Requirement. Omit the pictures while printing every entry below exactly as given.

Excerpted data.
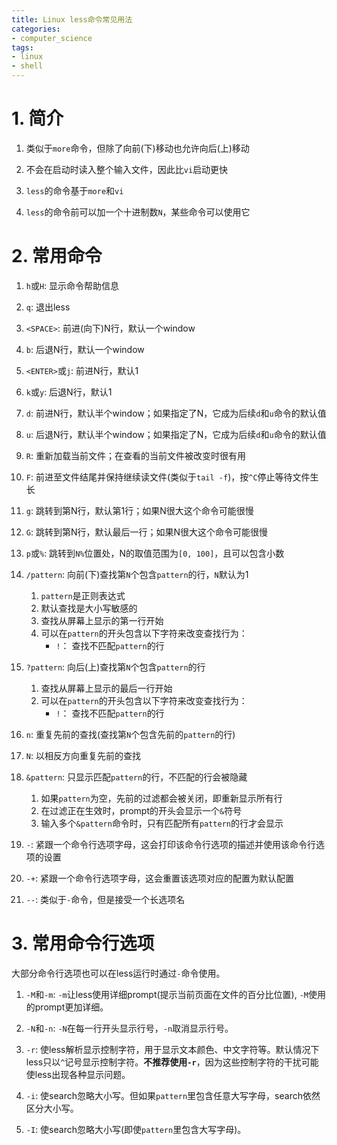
 ```yaml
---
title: Linux less命令常见用法
categories:
- computer_science
tags:
- linux
- shell
---
```


# 1. 简介

1. 类似于`more`命令，但除了向前(下)移动也允许向后(上)移动

1. 不会在启动时读入整个输入文件，因此比`vi`启动更快

1. `less`的命令基于`more`和`vi`

1. `less`的命令前可以加一个十进制数`N`，某些命令可以使用它

# 2. 常用命令

1. `h`或`H`: 显示命令帮助信息

1. `q`: 退出less

1. `<SPACE>`: 前进(向下)N行，默认一个window

1. `b`: 后退N行，默认一个window

1. `<ENTER>`或`j`: 前进N行，默认1

1. `k`或`y`: 后退N行，默认1

1. `d`: 前进N行，默认半个window；如果指定了N，它成为后续`d`和`u`命令的默认值

1. `u`: 后退N行，默认半个window；如果指定了N，它成为后续`d`和`u`命令的默认值

1. `R`: 重新加载当前文件；在查看的当前文件被改变时很有用

1. `F`: 前进至文件结尾并保持继续读文件(类似于`tail -f`)，按`^C`停止等待文件生长

1. `g`: 跳转到第N行，默认第1行；如果N很大这个命令可能很慢

1. `G`: 跳转到第N行，默认最后一行；如果N很大这个命令可能很慢

1. `p`或`%`: 跳转到`N%`位置处，N的取值范围为`[0, 100]`，且可以包含小数

1. `/pattern`: 向前(下)查找第`N`个包含`pattern`的行，`N`默认为1
   1. `pattern`是正则表达式
   1. 默认查找是大小写敏感的
   1. 查找从屏幕上显示的第一行开始
   1. 可以在`pattern`的开头包含以下字符来改变查找行为：
      - `!`： 查找不匹配`pattern`的行

1. `?pattern`: 向后(上)查找第`N`个包含`pattern`的行
   1. 查找从屏幕上显示的最后一行开始
   1. 可以在`pattern`的开头包含以下字符来改变查找行为：
      - `!`： 查找不匹配`pattern`的行

1. `n`: 重复先前的查找(查找第`N`个包含先前的`pattern`的行)

1. `N`: 以相反方向重复先前的查找

1. `&pattern`: 只显示匹配`pattern`的行，不匹配的行会被隐藏
   1. 如果`pattern`为空，先前的过滤都会被关闭，即重新显示所有行
   1. 在过滤正在生效时，prompt的开头会显示一个`&`符号
   1. 输入多个`&pattern`命令时，只有匹配所有`pattern`的行才会显示

1. `-`: 紧跟一个命令行选项字母，这会打印该命令行选项的描述并使用该命令行选项的设置

1. `-+`: 紧跟一个命令行选项字母，这会重置该选项对应的配置为默认配置

1. `--`: 类似于`-`命令，但是接受一个长选项名

# 3. 常用命令行选项

大部分命令行选项也可以在less运行时通过`-`命令使用。

1. `-M`和`-m`: `-m`让less使用详细prompt(提示当前页面在文件的百分比位置), `-M`使用的prompt更加详细。

1. `-N`和`-n`: `-N`在每一行开头显示行号，`-n`取消显示行号。

1. `-r`: 使less解析显示控制字符，用于显示文本颜色、中文字符等。默认情况下less只以`^`记号显示控制字符。**不推荐使用`-r`**，因为这些控制字符的干扰可能使less出现各种显示问题。

1. `-i`: 使search忽略大小写。但如果`pattern`里包含任意大写字母，search依然区分大小写。

1. `-I`: 使search忽略大小写(即使`pattern`里包含大写字母)。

Solution to this exercise.
 ```yaml
---
title: Linux less命令常见用法
categories:
- computer_science
tags:
- linux
- shell
---
```


# 1. 简介

1. 类似于`more`命令，但除了向前(下)移动也允许向后(上)移动

1. 不会在启动时读入整个输入文件，因此比`vi`启动更快

1. `less`的命令基于`more`和`vi`

1. `less`的命令前可以加一个十进制数`N`，某些命令可以使用它

# 2. 常用命令

1. `h`或`H`: 显示命令帮助信息

1. `q`: 退出less

1. `<SPACE>`: 前进(向下)N行，默认一个window

1. `b`: 后退N行，默认一个window

1. `<ENTER>`或`j`: 前进N行，默认1

1. `k`或`y`: 后退N行，默认1

1. `d`: 前进N行，默认半个window；如果指定了N，它成为后续`d`和`u`命令的默认值

1. `u`: 后退N行，默认半个window；如果指定了N，它成为后续`d`和`u`命令的默认值

1. `R`: 重新加载当前文件；在查看的当前文件被改变时很有用

1. `F`: 前进至文件结尾并保持继续读文件(类似于`tail -f`)，按`^C`停止等待文件生长

1. `g`: 跳转到第N行，默认第1行；如果N很大这个命令可能很慢

1. `G`: 跳转到第N行，默认最后一行；如果N很大这个命令可能很慢

1. `p`或`%`: 跳转到`N%`位置处，N的取值范围为`[0, 100]`，且可以包含小数

1. `/pattern`: 向前(下)查找第`N`个包含`pattern`的行，`N`默认为1
   1. `pattern`是正则表达式
   1. 默认查找是大小写敏感的
   1. 查找从屏幕上显示的第一行开始
   1. 可以在`pattern`的开头包含以下字符来改变查找行为：
      - `!`： 查找不匹配`pattern`的行

1. `?pattern`: 向后(上)查找第`N`个包含`pattern`的行
   1. 查找从屏幕上显示的最后一行开始
   1. 可以在`pattern`的开头包含以下字符来改变查找行为：
      - `!`： 查找不匹配`pattern`的行

1. `n`: 重复先前的查找(查找第`N`个包含先前的`pattern`的行)

1. `N`: 以相反方向重复先前的查找

1. `&pattern`: 只显示匹配`pattern`的行，不匹配的行会被隐藏
   1. 如果`pattern`为空，先前的过滤都会被关闭，即重新显示所有行
   1. 在过滤正在生效时，prompt的开头会显示一个`&`符号
   1. 输入多个`&pattern`命令时，只有匹配所有`pattern`的行才会显示

1. `-`: 紧跟一个命令行选项字母，这会打印该命令行选项的描述并使用该命令行选项的设置

1. `-+`: 紧跟一个命令行选项字母，这会重置该选项对应的配置为默认配置

1. `--`: 类似于`-`命令，但是接受一个长选项名

# 3. 常用命令行选项

大部分命令行选项也可以在less运行时通过`-`命令使用。

1. `-M`和`-m`: `-m`让less使用详细prompt(提示当前页面在文件的百分比位置), `-M`使用的prompt更加详细。

1. `-N`和`-n`: `-N`在每一行开头显示行号，`-n`取消显示行号。

1. `-r`: 使less解析显示控制字符，用于显示文本颜色、中文字符等。默认情况下less只以`^`记号显示控制字符。**不推荐使用`-r`**，因为这些控制字符的干扰可能使less出现各种显示问题。

1. `-i`: 使search忽略大小写。但如果`pattern`里包含任意大写字母，search依然区分大小写。

1. `-I`: 使search忽略大小写(即使`pattern`里包含大写字母)。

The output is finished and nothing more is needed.